Early-life vancomycin treatment promotes airway inflammation and impairs microbiome homeostasis

Posted by: | April 24, 2019 | Comments


Several studies have reported that gut and lung microbiomes are involved in the process of asthma pathogenesis. However, it remains unclear how perinatal or early-life antibiotic intervention affect adult allergic airway inflammation. We assigned C57BL/6 mice randomly to four experimental groups: normal saline control (NS), ovalbumin (OVA), vancomycin pretreated NS (VAN-NS), and vancomycin pretreated OVA (VAN-OVA). The vancomycin groups were orally given the drug from gestational day 14 to 6 week.
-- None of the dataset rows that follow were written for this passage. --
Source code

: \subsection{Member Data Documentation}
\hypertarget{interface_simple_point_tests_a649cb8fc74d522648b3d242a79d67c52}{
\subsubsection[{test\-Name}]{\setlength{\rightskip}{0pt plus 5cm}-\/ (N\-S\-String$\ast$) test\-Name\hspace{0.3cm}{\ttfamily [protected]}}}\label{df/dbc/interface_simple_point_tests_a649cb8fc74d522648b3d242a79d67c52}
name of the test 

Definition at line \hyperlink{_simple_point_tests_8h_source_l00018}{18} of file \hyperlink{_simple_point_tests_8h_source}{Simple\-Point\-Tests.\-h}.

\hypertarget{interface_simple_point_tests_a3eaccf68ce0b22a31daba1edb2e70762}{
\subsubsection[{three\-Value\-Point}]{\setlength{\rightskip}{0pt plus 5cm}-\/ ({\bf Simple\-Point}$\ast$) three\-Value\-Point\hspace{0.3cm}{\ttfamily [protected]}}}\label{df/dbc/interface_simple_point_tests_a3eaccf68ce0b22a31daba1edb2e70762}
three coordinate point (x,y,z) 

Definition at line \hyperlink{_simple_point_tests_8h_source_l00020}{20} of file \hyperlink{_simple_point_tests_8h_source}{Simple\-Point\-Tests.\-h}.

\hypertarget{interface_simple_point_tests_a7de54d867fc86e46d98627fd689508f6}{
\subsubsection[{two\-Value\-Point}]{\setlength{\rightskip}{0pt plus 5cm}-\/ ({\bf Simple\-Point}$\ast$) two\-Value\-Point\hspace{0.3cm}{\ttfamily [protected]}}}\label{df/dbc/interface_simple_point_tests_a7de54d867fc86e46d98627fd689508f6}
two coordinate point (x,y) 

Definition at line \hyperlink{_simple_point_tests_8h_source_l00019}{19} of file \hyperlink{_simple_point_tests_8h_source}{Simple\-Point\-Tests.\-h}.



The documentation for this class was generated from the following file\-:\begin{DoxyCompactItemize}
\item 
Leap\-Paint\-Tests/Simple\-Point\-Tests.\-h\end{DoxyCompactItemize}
An OVA-induced asthma model was then established at 6 weeks of age, and airway inflammation was evaluated. In addition, total DNA was extracted from the feces and lung tissue and used for 16S rDNA gene sequencing, to detect the composition of the microbiome. In the VAN-OVA group, airway inflammation and Th2-related cytokines were found to be significantly increased versus the control groups. Gene sequencing showed that vancomycin treatment attenuated the richness and evenness, and altered the composition of the microbiome in the gut and lung. Micrococcaceae and Clostridiaceae-1 were potentially correlated to the severity of allergic airway inflammation. Our study suggests that perinatal and early-life vancomycin intervention aggravates allergic inflammation in adulthood, which might be correlated with imbalanced gut and lung microbiome homeostasis.